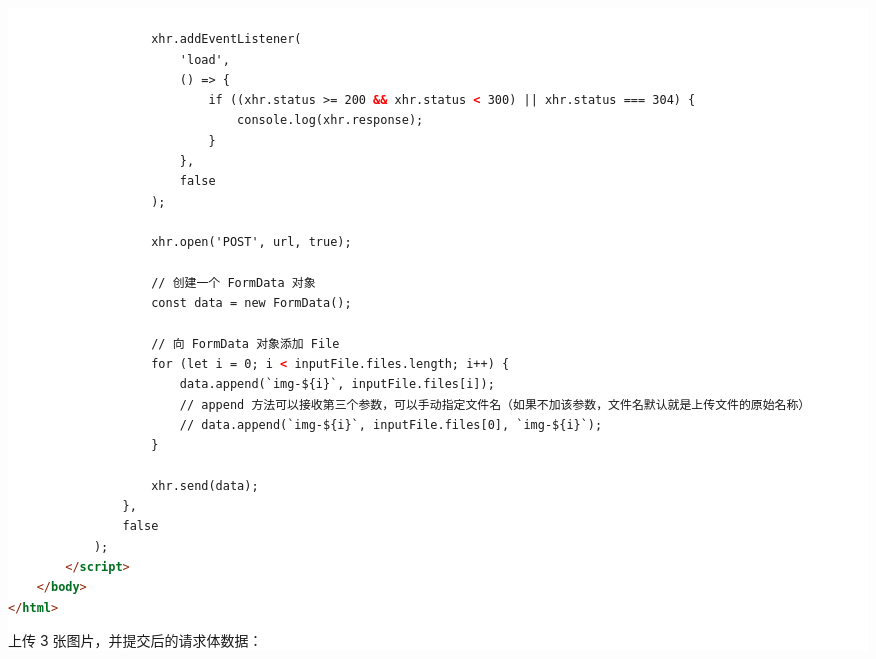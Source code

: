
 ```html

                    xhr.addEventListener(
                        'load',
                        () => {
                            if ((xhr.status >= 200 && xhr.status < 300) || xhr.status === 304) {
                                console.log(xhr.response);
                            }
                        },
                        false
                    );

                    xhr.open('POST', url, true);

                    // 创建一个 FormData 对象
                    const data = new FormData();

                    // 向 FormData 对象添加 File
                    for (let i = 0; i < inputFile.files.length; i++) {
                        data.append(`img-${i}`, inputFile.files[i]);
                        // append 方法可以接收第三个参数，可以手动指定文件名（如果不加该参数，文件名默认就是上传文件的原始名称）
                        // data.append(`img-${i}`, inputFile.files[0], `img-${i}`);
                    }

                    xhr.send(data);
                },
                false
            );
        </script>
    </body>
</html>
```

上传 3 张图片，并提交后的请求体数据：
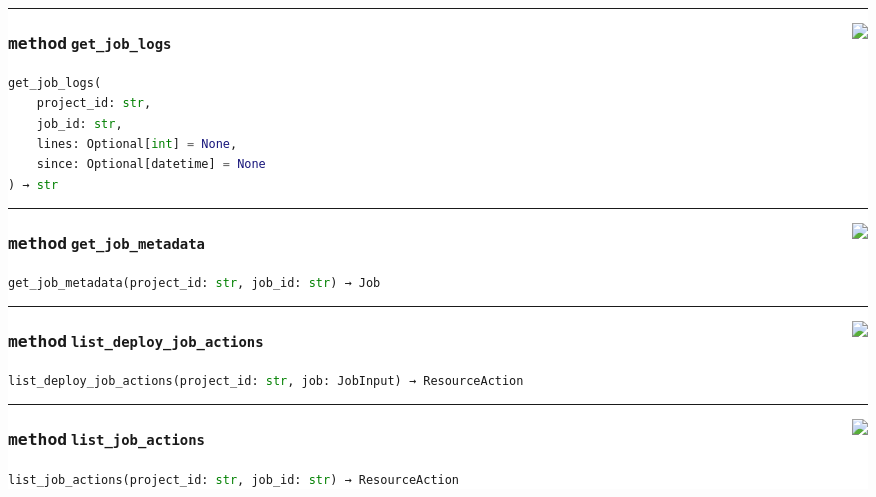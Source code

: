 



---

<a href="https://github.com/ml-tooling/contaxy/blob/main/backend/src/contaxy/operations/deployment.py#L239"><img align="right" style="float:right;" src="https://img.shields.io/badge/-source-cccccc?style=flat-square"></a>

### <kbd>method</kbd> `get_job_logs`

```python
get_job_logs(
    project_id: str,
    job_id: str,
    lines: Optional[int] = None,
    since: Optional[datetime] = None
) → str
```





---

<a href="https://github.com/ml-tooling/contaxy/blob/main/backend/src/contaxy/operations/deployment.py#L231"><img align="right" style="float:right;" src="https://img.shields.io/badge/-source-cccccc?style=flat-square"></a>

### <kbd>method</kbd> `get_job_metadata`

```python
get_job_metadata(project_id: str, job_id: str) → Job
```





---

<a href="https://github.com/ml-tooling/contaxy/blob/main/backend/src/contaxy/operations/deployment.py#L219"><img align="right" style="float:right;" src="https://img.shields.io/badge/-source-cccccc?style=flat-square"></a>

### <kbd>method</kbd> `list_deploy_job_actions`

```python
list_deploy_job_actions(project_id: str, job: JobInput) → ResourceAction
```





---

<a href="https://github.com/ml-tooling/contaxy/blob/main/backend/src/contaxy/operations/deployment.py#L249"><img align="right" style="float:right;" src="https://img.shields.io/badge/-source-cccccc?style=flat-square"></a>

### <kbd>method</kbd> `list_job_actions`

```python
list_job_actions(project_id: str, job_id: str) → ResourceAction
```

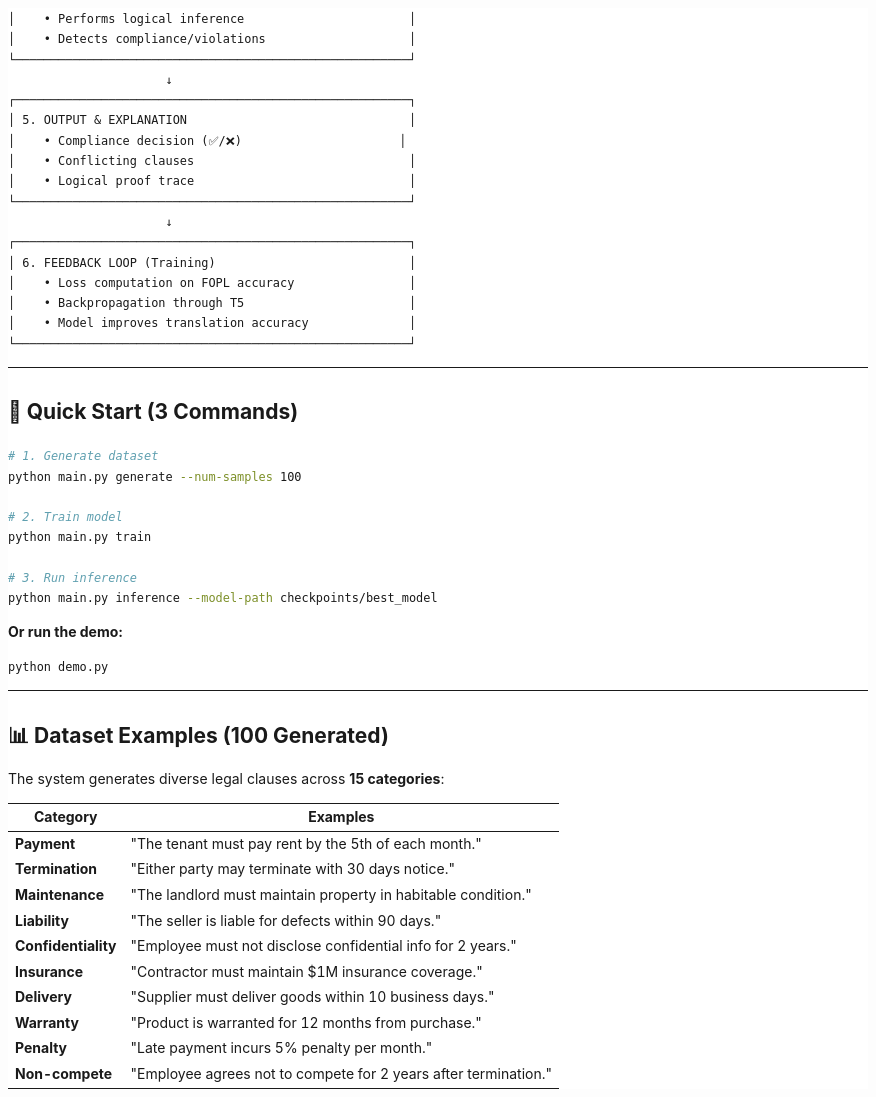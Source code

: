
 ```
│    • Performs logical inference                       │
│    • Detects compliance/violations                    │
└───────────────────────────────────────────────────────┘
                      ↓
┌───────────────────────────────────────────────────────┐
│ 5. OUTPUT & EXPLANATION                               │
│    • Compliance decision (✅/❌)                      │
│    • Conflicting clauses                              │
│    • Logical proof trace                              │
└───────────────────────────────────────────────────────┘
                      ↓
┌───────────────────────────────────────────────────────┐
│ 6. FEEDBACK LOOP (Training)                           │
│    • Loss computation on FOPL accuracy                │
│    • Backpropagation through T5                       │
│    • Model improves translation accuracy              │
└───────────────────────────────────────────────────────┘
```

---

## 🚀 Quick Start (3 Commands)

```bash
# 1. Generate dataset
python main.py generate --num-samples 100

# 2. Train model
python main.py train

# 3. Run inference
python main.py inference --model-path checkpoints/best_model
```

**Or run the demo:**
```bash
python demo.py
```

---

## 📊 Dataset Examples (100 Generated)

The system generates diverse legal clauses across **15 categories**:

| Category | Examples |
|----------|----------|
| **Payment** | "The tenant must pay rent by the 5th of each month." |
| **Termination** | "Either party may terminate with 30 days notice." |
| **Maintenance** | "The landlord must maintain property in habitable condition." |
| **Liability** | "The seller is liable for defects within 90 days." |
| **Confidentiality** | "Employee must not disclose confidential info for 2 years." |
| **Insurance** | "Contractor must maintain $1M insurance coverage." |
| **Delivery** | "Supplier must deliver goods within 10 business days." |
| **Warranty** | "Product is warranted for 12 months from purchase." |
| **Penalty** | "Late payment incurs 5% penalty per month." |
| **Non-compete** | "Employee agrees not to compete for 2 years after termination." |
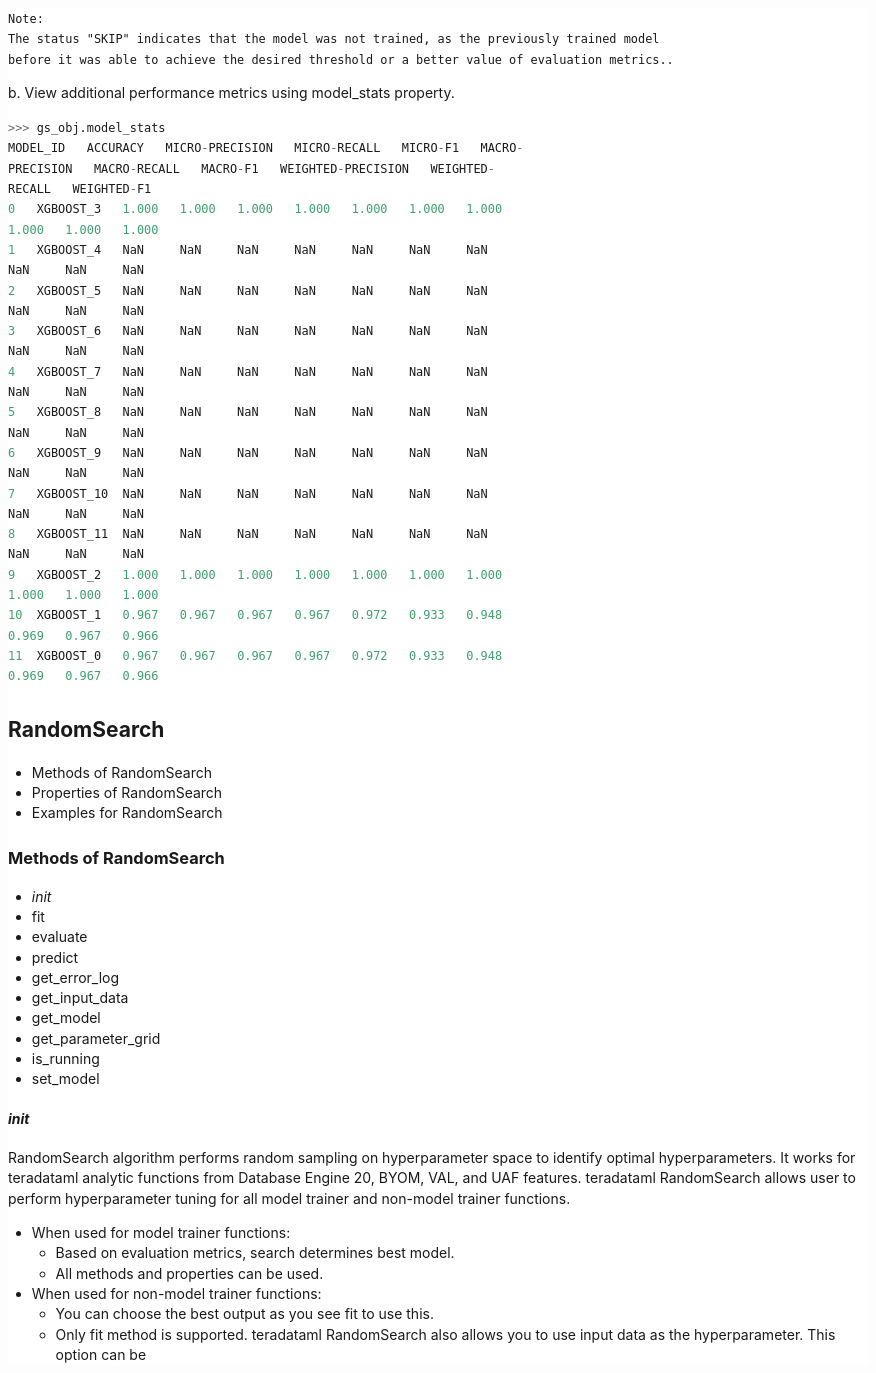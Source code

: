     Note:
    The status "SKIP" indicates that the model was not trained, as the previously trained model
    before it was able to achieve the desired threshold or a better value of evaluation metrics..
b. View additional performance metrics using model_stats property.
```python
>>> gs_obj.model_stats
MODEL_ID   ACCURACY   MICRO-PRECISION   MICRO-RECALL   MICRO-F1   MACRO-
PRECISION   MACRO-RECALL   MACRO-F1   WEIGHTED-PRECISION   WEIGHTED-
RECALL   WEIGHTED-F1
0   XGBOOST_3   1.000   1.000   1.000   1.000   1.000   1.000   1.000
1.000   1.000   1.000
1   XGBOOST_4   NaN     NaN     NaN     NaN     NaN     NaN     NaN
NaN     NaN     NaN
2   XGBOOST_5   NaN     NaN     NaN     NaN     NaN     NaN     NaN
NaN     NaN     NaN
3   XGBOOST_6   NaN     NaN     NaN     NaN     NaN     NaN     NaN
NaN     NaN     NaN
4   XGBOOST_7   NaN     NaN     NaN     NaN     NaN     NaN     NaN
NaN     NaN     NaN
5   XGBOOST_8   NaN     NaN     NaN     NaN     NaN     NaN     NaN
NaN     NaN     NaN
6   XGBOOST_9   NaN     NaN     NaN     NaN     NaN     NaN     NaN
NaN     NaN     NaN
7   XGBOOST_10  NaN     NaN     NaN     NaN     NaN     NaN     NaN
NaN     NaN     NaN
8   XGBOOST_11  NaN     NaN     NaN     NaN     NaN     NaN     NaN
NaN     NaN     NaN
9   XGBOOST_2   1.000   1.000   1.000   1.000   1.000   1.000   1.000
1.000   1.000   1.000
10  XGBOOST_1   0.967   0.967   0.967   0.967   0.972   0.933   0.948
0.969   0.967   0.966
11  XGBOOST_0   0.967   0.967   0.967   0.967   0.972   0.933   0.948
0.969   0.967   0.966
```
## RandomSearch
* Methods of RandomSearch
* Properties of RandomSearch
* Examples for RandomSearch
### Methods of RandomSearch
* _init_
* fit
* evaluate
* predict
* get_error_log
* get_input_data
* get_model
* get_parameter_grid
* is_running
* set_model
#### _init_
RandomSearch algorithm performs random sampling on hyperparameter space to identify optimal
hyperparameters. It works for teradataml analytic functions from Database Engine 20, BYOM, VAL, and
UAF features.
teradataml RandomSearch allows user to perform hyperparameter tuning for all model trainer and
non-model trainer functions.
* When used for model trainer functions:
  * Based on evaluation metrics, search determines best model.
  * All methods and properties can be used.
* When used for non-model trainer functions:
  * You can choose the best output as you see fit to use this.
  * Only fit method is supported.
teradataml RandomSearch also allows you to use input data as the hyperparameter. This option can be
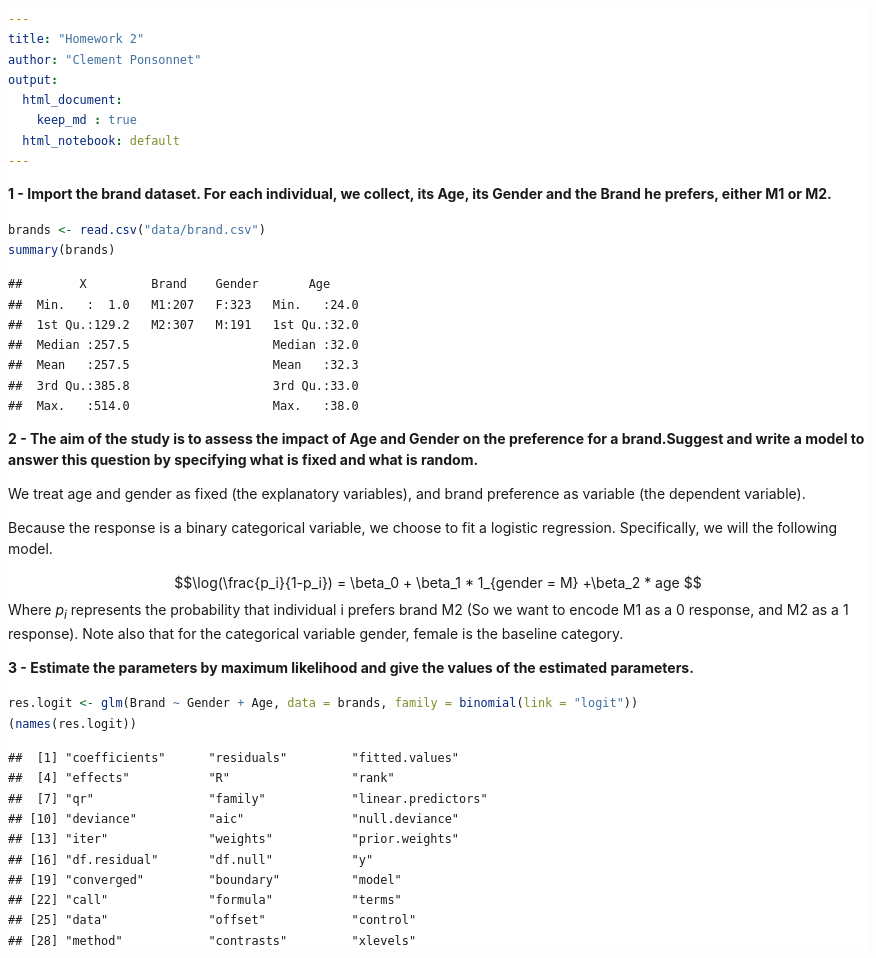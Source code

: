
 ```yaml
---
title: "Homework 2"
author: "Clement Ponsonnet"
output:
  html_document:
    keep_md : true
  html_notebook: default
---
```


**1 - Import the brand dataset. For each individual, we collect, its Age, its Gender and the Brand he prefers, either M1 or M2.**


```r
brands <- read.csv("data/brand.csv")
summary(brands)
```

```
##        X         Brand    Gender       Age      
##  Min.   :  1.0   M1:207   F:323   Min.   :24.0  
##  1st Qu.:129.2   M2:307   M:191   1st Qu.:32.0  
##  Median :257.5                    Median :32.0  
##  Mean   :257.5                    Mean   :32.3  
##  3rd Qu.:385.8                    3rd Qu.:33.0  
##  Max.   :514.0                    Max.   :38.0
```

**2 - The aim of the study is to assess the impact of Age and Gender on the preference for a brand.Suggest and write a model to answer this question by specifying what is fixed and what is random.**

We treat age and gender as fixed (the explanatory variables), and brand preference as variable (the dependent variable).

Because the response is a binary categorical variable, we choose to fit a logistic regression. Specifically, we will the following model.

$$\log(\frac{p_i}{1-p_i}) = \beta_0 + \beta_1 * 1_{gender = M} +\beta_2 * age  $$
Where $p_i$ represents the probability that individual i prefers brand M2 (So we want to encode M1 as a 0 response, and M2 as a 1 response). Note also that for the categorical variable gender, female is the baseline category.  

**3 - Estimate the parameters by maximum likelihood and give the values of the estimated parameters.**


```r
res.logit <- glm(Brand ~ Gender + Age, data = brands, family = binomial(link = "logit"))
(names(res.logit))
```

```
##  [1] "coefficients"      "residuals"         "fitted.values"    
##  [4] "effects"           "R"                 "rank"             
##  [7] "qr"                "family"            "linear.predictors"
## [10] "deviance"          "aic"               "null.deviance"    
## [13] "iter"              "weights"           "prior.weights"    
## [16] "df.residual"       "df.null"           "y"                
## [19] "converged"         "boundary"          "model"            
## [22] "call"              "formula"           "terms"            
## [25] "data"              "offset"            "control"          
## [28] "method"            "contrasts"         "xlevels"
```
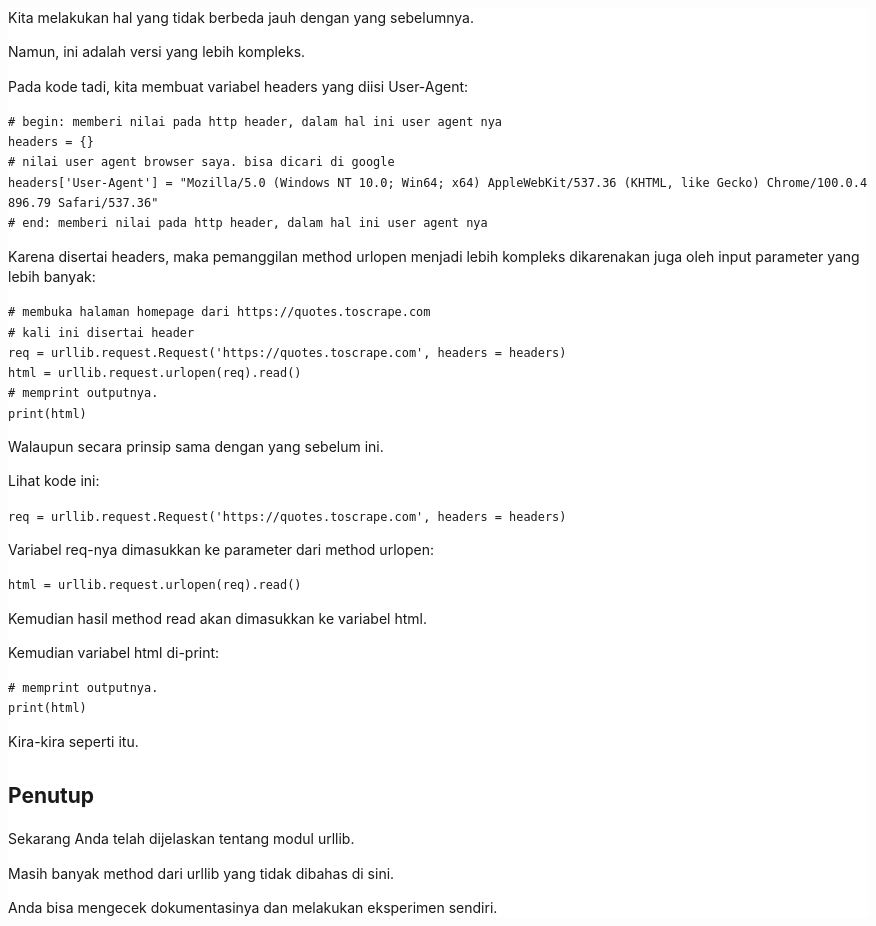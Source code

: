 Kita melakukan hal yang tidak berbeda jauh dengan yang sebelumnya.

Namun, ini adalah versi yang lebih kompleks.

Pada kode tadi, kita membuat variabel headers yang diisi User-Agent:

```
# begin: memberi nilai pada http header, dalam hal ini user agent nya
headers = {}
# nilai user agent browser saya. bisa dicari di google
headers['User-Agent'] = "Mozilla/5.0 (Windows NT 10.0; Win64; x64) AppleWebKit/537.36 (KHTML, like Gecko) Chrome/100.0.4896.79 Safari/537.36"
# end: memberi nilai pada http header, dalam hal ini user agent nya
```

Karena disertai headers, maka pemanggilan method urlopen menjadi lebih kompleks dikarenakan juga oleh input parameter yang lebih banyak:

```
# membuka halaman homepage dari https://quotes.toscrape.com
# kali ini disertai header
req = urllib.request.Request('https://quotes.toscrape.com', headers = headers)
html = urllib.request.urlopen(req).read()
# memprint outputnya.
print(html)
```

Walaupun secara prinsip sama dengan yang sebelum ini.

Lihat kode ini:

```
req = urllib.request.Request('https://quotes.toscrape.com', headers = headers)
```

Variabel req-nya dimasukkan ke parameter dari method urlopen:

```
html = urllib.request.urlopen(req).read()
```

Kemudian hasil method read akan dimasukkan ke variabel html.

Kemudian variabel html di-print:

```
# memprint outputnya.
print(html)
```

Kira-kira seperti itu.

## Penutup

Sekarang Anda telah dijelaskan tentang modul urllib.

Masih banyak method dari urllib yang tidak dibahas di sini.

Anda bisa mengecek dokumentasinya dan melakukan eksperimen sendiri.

Requirement → Wherever a line in the records contains the word "href", copy that line.

Answer space →
<a href="https://github.com/ml-tooling/contaxy/blob/main/backend/src/contaxy/operations/deployment.py#L239"><img align="right" style="float:right;" src="https://img.shields.io/badge/-source-cccccc?style=flat-square"></a>
<a href="https://github.com/ml-tooling/contaxy/blob/main/backend/src/contaxy/operations/deployment.py#L231"><img align="right" style="float:right;" src="https://img.shields.io/badge/-source-cccccc?style=flat-square"></a>
<a href="https://github.com/ml-tooling/contaxy/blob/main/backend/src/contaxy/operations/deployment.py#L219"><img align="right" style="float:right;" src="https://img.shields.io/badge/-source-cccccc?style=flat-square"></a>
<a href="https://github.com/ml-tooling/contaxy/blob/main/backend/src/contaxy/operations/deployment.py#L249"><img align="right" style="float:right;" src="https://img.shields.io/badge/-source-cccccc?style=flat-square"></a>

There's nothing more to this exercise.